HOW TO INSTALL AND RUN FMF HIP ON LUMI:

To compile the FMF module:

Use make python_gpu (python_cpu if you want the cpu implementation too, which is useful for built-in tests)

To run the medium or big data example, the python module EQcorrscan is needed + a bunch of other dependencies. Installing EQcorrscan with conda will provide the needed modules and dependencies:

Install conda environment with the following:

ml LUMI/23.03  partition/G
ml lumi-container-wrapper

mkdir FMF_env
conda-containerize new --prefix FMF_env env.yaml

env.yaml:

channels:
  - conda-forge
dependencies:
  - numpy=1.24.4
  - eqcorrscan=0.4.4

Working conda environment is also located in:

export PATH="/project/project_465000096/FMF-HIP/fmf_env/bin:$PATH"

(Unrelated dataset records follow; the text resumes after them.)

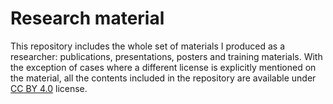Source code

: # Research material
This repository includes the whole set of materials I produced as a researcher:
publications, presentations, posters and training materials. With the exception of
cases where a different license is explicitly mentioned on the material, all the contents
included in the repository are available under
[CC BY 4.0](https://creativecommons.org/licenses/by/4.0/) license.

We have 3 ways to test the code:

Built-in tests that are quick to run and will only test the FMF module located in /fast_matched_filter/fast_matched_filter/tests

Medium data example: Fast running example that requires EQcorrscan from conda environment.

Big data example: The challenge is to speed this up.

All data and code implementations are located in project directory:

Big data:

/project/project_465000096/FMF_test_big_share-SYCL

Medium data:

/project/project_465000096/FMF_test_medium_share

Big/medium/tests ready to run with HIP:

/project/project_465000096/FMF-HIP

If you are running the big data example I suggest using this implementation: You will need to edit the correct path to the data or have the data in the same folder as the implementation.

import numpy as np
import pickle
from timeit import default_timer
from fast_matched_filter import matched_filter as fmf
from eqcorrscan.utils.correlate import _get_array_dicts
import logging
import gc

NUM_TEMPLATES = 5269
def read_data():
    with open('templates_5269.pickle', "rb") as template_file:
        templates = pickle.load(template_file)
    with open('stream_2006-01-01_181.pickle', "rb") as stream_file:
        stream = pickle.load(stream_file)
    return templates, stream

def setup_templates(templates, stream):
    # Get dicts that describe which template and data are available for CC
    array_dict_tuple = _get_array_dicts(templates, stream, stack=True)
    del templates, stream
    gc.collect()
    stream_dict, template_dict, pad_dict, seed_ids = array_dict_tuple
    del array_dict_tuple
    # Reshape templates into [templates x traces x time]
    template_arr = np.array([template_dict[seed_id] for seed_id in seed_ids], dtype=np.float32).swapaxes(0, 1)
    # Reshape stream into [traces x time]
    data_arr = np.array([stream_dict[seed_id] for seed_id in seed_ids], dtype=np.float32)
    # Moveouts should be [templates x traces]
    pads = np.array([pad_dict[seed_id] for seed_id in seed_ids], dtype=np.float32).swapaxes(0, 1)
    # Weights should be shaped like pads
    weights = np.ones_like(pads)
    template_arr -= template_arr.mean(axis=-1, keepdims=True)
    data_arr -= data_arr.mean(axis=-1, keepdims=True)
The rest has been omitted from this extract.